== TASK REQUIREMENTS ==
Set down the data below word for word, and leave the images aside.

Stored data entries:
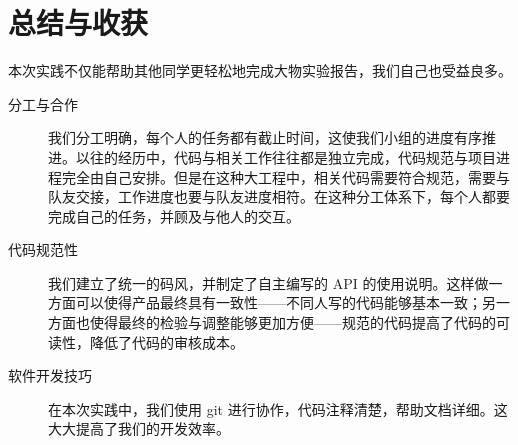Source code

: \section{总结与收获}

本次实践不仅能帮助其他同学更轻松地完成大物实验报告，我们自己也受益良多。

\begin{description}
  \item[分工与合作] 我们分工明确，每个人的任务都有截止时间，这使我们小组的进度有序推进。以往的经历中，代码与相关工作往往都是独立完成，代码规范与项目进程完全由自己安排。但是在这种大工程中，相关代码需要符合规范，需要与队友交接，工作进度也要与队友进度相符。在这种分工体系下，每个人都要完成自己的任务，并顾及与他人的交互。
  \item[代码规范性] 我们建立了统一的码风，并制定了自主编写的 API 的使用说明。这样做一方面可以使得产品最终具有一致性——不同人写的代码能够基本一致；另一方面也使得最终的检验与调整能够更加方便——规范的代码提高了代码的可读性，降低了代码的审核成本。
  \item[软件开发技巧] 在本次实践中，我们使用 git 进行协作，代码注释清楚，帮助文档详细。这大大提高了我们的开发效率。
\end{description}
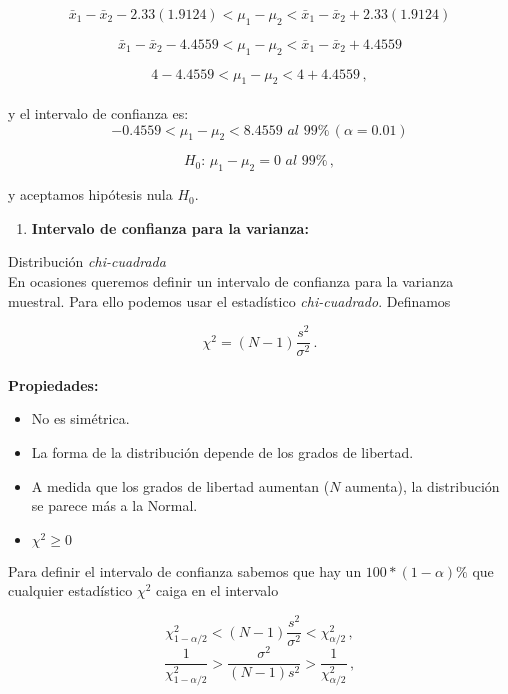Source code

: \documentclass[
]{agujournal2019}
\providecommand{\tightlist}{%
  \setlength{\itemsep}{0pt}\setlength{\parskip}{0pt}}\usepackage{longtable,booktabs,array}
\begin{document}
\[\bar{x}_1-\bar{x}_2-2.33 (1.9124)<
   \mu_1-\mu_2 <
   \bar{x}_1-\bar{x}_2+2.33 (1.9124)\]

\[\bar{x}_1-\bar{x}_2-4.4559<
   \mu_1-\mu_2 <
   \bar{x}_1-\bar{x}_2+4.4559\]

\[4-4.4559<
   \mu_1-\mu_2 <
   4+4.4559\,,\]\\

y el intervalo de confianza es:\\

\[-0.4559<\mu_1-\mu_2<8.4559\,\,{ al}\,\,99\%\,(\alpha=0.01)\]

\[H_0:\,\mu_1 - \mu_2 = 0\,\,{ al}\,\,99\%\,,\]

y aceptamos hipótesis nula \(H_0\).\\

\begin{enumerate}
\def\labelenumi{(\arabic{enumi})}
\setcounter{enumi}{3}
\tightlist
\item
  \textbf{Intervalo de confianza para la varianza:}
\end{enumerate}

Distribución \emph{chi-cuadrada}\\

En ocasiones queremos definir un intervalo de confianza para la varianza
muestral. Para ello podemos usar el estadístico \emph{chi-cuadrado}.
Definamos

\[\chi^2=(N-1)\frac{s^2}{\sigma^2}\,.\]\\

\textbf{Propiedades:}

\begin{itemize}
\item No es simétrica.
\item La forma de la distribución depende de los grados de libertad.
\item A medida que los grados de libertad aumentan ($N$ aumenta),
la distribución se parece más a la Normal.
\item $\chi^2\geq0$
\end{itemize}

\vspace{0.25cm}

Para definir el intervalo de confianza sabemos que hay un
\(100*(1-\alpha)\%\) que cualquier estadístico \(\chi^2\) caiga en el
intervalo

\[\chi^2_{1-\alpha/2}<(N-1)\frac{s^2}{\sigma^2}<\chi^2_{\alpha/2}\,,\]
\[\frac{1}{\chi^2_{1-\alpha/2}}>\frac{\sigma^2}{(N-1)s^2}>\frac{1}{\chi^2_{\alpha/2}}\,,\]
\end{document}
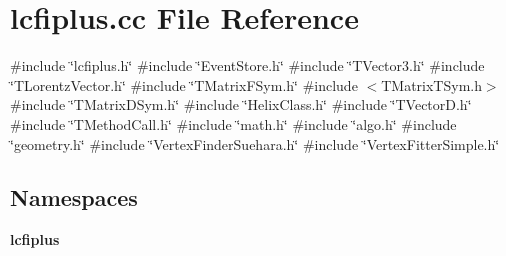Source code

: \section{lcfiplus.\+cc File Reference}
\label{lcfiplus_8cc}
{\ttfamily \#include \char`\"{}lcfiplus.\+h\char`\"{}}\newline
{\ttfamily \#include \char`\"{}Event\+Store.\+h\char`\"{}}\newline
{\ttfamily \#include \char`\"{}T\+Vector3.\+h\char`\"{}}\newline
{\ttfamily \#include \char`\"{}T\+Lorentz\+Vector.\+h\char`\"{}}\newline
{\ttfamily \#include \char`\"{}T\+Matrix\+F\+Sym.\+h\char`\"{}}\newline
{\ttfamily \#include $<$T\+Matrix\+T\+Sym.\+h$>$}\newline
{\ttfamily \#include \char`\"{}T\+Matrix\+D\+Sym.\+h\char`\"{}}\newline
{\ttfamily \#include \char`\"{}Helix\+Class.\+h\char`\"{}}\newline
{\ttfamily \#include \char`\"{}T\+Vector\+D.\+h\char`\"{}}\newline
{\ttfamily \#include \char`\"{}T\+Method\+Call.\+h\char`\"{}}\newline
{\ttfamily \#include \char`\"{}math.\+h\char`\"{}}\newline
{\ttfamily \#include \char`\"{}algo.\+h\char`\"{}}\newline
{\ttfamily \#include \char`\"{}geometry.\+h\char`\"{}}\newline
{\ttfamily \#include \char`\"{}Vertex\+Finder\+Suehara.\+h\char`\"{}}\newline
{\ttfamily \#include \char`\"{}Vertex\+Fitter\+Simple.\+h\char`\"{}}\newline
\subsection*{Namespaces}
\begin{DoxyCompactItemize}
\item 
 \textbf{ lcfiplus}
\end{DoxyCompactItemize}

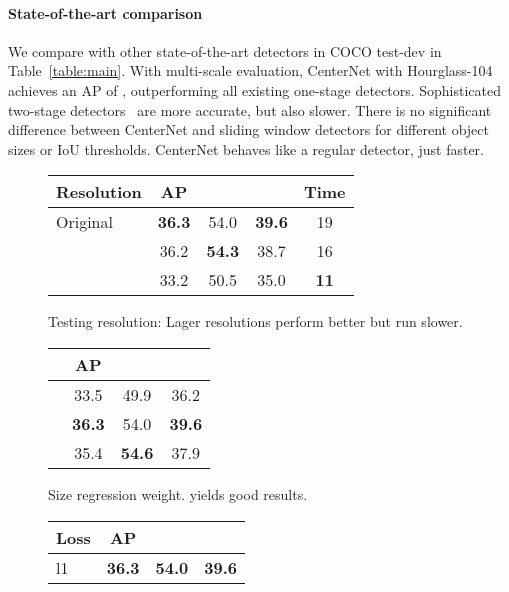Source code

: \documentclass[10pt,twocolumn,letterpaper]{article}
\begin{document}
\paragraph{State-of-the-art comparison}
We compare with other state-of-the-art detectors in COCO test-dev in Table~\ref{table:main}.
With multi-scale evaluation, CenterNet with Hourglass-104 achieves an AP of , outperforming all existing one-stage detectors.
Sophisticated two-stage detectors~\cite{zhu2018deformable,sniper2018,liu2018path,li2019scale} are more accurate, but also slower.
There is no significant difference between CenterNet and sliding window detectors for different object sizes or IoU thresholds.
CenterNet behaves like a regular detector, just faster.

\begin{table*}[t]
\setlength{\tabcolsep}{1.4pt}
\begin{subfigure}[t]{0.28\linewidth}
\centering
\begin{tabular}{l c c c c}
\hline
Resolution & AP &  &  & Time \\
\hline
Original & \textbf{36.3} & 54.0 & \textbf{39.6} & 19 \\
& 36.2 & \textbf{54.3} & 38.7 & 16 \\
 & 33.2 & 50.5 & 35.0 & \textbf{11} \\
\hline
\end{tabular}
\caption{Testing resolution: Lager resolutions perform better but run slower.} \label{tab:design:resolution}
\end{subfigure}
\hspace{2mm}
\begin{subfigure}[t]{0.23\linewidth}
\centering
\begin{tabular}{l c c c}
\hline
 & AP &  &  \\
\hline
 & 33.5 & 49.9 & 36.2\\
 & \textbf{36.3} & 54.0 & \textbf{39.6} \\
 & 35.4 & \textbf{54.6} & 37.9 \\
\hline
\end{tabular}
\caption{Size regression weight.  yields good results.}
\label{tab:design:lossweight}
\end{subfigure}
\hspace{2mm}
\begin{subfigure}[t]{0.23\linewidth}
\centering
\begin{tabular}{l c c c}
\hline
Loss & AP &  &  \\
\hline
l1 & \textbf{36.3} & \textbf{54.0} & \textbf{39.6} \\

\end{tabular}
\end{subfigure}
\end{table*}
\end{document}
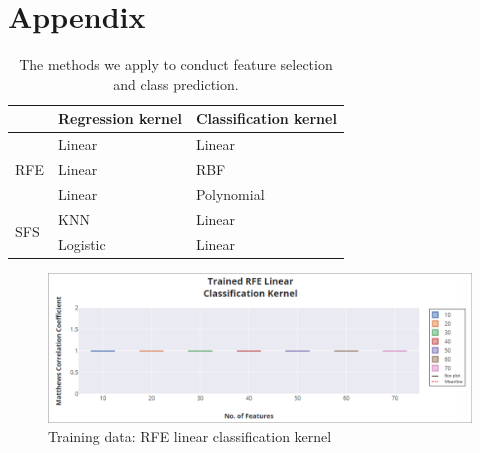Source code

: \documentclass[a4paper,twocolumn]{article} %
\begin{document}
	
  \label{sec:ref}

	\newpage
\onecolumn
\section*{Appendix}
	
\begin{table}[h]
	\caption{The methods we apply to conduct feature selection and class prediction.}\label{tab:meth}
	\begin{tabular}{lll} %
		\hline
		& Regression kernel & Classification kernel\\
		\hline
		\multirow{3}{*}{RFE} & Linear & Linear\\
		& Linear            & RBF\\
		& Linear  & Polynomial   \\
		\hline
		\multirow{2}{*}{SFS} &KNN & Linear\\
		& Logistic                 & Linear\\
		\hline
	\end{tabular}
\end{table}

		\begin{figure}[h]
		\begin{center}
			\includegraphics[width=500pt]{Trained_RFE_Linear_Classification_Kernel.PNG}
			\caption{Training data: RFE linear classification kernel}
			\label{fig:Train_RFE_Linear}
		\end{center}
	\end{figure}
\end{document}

== RESPONSE FOR THIS EXERCISE ==
Source code

: \section{总结与收获}

本次实践不仅能帮助其他同学更轻松地完成大物实验报告，我们自己也受益良多。

\begin{description}
  \item[分工与合作] 我们分工明确，每个人的任务都有截止时间，这使我们小组的进度有序推进。以往的经历中，代码与相关工作往往都是独立完成，代码规范与项目进程完全由自己安排。但是在这种大工程中，相关代码需要符合规范，需要与队友交接，工作进度也要与队友进度相符。在这种分工体系下，每个人都要完成自己的任务，并顾及与他人的交互。
  \item[代码规范性] 我们建立了统一的码风，并制定了自主编写的 API 的使用说明。这样做一方面可以使得产品最终具有一致性——不同人写的代码能够基本一致；另一方面也使得最终的检验与调整能够更加方便——规范的代码提高了代码的可读性，降低了代码的审核成本。
  \item[软件开发技巧] 在本次实践中，我们使用 git 进行协作，代码注释清楚，帮助文档详细。这大大提高了我们的开发效率。
\end{description}
Source code

: \documentclass[
]{agujournal2019}
\providecommand{\tightlist}{%
  \setlength{\itemsep}{0pt}\setlength{\parskip}{0pt}}\usepackage{longtable,booktabs,array}
\begin{document}
\[\bar{x}_1-\bar{x}_2-2.33 (1.9124)<
   \mu_1-\mu_2 <
   \bar{x}_1-\bar{x}_2+2.33 (1.9124)\]

\[\bar{x}_1-\bar{x}_2-4.4559<
   \mu_1-\mu_2 <
   \bar{x}_1-\bar{x}_2+4.4559\]

\[4-4.4559<
   \mu_1-\mu_2 <
   4+4.4559\,,\]\\

y el intervalo de confianza es:\\

\[-0.4559<\mu_1-\mu_2<8.4559\,\,{ al}\,\,99\%\,(\alpha=0.01)\]

\[H_0:\,\mu_1 - \mu_2 = 0\,\,{ al}\,\,99\%\,,\]

y aceptamos hipótesis nula \(H_0\).\\

\begin{enumerate}
\def\labelenumi{(\arabic{enumi})}
\setcounter{enumi}{3}
\tightlist
\item
  \textbf{Intervalo de confianza para la varianza:}
\end{enumerate}

Distribución \emph{chi-cuadrada}\\

En ocasiones queremos definir un intervalo de confianza para la varianza
muestral. Para ello podemos usar el estadístico \emph{chi-cuadrado}.
Definamos

\[\chi^2=(N-1)\frac{s^2}{\sigma^2}\,.\]\\

\textbf{Propiedades:}

\begin{itemize}
\item No es simétrica.
\item La forma de la distribución depende de los grados de libertad.
\item A medida que los grados de libertad aumentan ($N$ aumenta),
la distribución se parece más a la Normal.
\item $\chi^2\geq0$
\end{itemize}

\vspace{0.25cm}

Para definir el intervalo de confianza sabemos que hay un
\(100*(1-\alpha)\%\) que cualquier estadístico \(\chi^2\) caiga en el
intervalo

\[\chi^2_{1-\alpha/2}<(N-1)\frac{s^2}{\sigma^2}<\chi^2_{\alpha/2}\,,\]
\[\frac{1}{\chi^2_{1-\alpha/2}}>\frac{\sigma^2}{(N-1)s^2}>\frac{1}{\chi^2_{\alpha/2}}\,,\]
\end{document}
Source code

: \section{lcfiplus.\+cc File Reference}
\label{lcfiplus_8cc}
{\ttfamily \#include \char`\"{}lcfiplus.\+h\char`\"{}}\newline
{\ttfamily \#include \char`\"{}Event\+Store.\+h\char`\"{}}\newline
{\ttfamily \#include \char`\"{}T\+Vector3.\+h\char`\"{}}\newline
{\ttfamily \#include \char`\"{}T\+Lorentz\+Vector.\+h\char`\"{}}\newline
{\ttfamily \#include \char`\"{}T\+Matrix\+F\+Sym.\+h\char`\"{}}\newline
{\ttfamily \#include $<$T\+Matrix\+T\+Sym.\+h$>$}\newline
{\ttfamily \#include \char`\"{}T\+Matrix\+D\+Sym.\+h\char`\"{}}\newline
{\ttfamily \#include \char`\"{}Helix\+Class.\+h\char`\"{}}\newline
{\ttfamily \#include \char`\"{}T\+Vector\+D.\+h\char`\"{}}\newline
{\ttfamily \#include \char`\"{}T\+Method\+Call.\+h\char`\"{}}\newline
{\ttfamily \#include \char`\"{}math.\+h\char`\"{}}\newline
{\ttfamily \#include \char`\"{}algo.\+h\char`\"{}}\newline
{\ttfamily \#include \char`\"{}geometry.\+h\char`\"{}}\newline
{\ttfamily \#include \char`\"{}Vertex\+Finder\+Suehara.\+h\char`\"{}}\newline
{\ttfamily \#include \char`\"{}Vertex\+Fitter\+Simple.\+h\char`\"{}}\newline
\subsection*{Namespaces}
\begin{DoxyCompactItemize}
\item 
 \textbf{ lcfiplus}
\end{DoxyCompactItemize}

Source code

: \documentclass[10pt,twocolumn,letterpaper]{article}
\begin{document}
\paragraph{State-of-the-art comparison}
We compare with other state-of-the-art detectors in COCO test-dev in Table~\ref{table:main}.
With multi-scale evaluation, CenterNet with Hourglass-104 achieves an AP of , outperforming all existing one-stage detectors.
Sophisticated two-stage detectors~\cite{zhu2018deformable,sniper2018,liu2018path,li2019scale} are more accurate, but also slower.
There is no significant difference between CenterNet and sliding window detectors for different object sizes or IoU thresholds.
CenterNet behaves like a regular detector, just faster.

\begin{table*}[t]
\setlength{\tabcolsep}{1.4pt}
\begin{subfigure}[t]{0.28\linewidth}
\centering
\begin{tabular}{l c c c c}
\hline
Resolution & AP &  &  & Time \\
\hline
Original & \textbf{36.3} & 54.0 & \textbf{39.6} & 19 \\
& 36.2 & \textbf{54.3} & 38.7 & 16 \\
 & 33.2 & 50.5 & 35.0 & \textbf{11} \\
\hline
\end{tabular}
\caption{Testing resolution: Lager resolutions perform better but run slower.} \label{tab:design:resolution}
\end{subfigure}
\hspace{2mm}
\begin{subfigure}[t]{0.23\linewidth}
\centering
\begin{tabular}{l c c c}
\hline
 & AP &  &  \\
\hline
 & 33.5 & 49.9 & 36.2\\
 & \textbf{36.3} & 54.0 & \textbf{39.6} \\
 & 35.4 & \textbf{54.6} & 37.9 \\
\hline
\end{tabular}
\caption{Size regression weight.  yields good results.}
\label{tab:design:lossweight}
\end{subfigure}
\hspace{2mm}
\begin{subfigure}[t]{0.23\linewidth}
\centering
\begin{tabular}{l c c c}
\hline
Loss & AP &  &  \\
\hline
l1 & \textbf{36.3} & \textbf{54.0} & \textbf{39.6} \\

\end{tabular}
\end{subfigure}
\end{table*}
\end{document}
Source code

: \documentclass[a4paper,twocolumn]{article} %
\begin{document}
	
  \label{sec:ref}

	\newpage
\onecolumn
\section*{Appendix}
	
\begin{table}[h]
	\caption{The methods we apply to conduct feature selection and class prediction.}\label{tab:meth}
	\begin{tabular}{lll} %
		\hline
		& Regression kernel & Classification kernel\\
		\hline
		\multirow{3}{*}{RFE} & Linear & Linear\\
		& Linear            & RBF\\
		& Linear  & Polynomial   \\
		\hline
		\multirow{2}{*}{SFS} &KNN & Linear\\
		& Logistic                 & Linear\\
		\hline
	\end{tabular}
\end{table}

		\begin{figure}[h]
		\begin{center}
			\includegraphics[width=500pt]{Trained_RFE_Linear_Classification_Kernel.PNG}
			\caption{Training data: RFE linear classification kernel}
			\label{fig:Train_RFE_Linear}
		\end{center}
	\end{figure}
\end{document}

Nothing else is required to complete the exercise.